===== Given entries
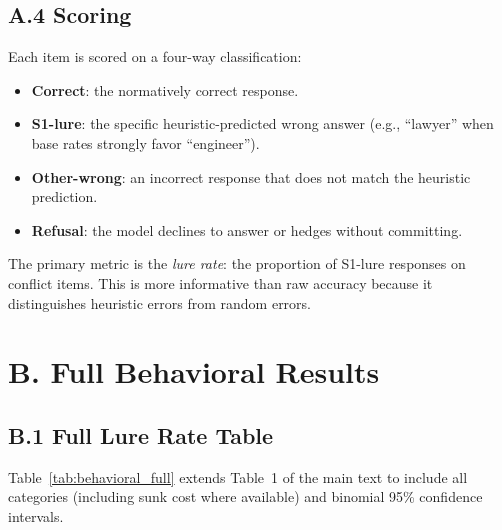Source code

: \documentclass[accepted]{article}
\begin{document}
\subsection*{A.4 Scoring}

Each item is scored on a four-way classification:
\begin{itemize}[leftmargin=*,itemsep=2pt]
  \item \textbf{Correct}: the normatively correct response.
  \item \textbf{S1-lure}: the specific heuristic-predicted wrong answer
  (e.g., ``lawyer'' when base rates strongly favor ``engineer'').
  \item \textbf{Other-wrong}: an incorrect response that does not match
  the heuristic prediction.
  \item \textbf{Refusal}: the model declines to answer or hedges
  without committing.
\end{itemize}

\noindent The primary metric is the \emph{lure rate}: the proportion of
S1-lure responses on conflict items.  This is more informative than raw
accuracy because it distinguishes heuristic errors from random errors.


\section*{B. Full Behavioral Results}
\label{sec:appendix_behavioral}

\subsection*{B.1 Full Lure Rate Table}

Table~\ref{tab:behavioral_full} extends Table~1 of the main text to
include all categories (including sunk cost where available) and
binomial 95\% confidence intervals.
\end{document}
==========
Using the entries above, tally how many lines have the word "heuristic" in them; write the number and nothing more.

3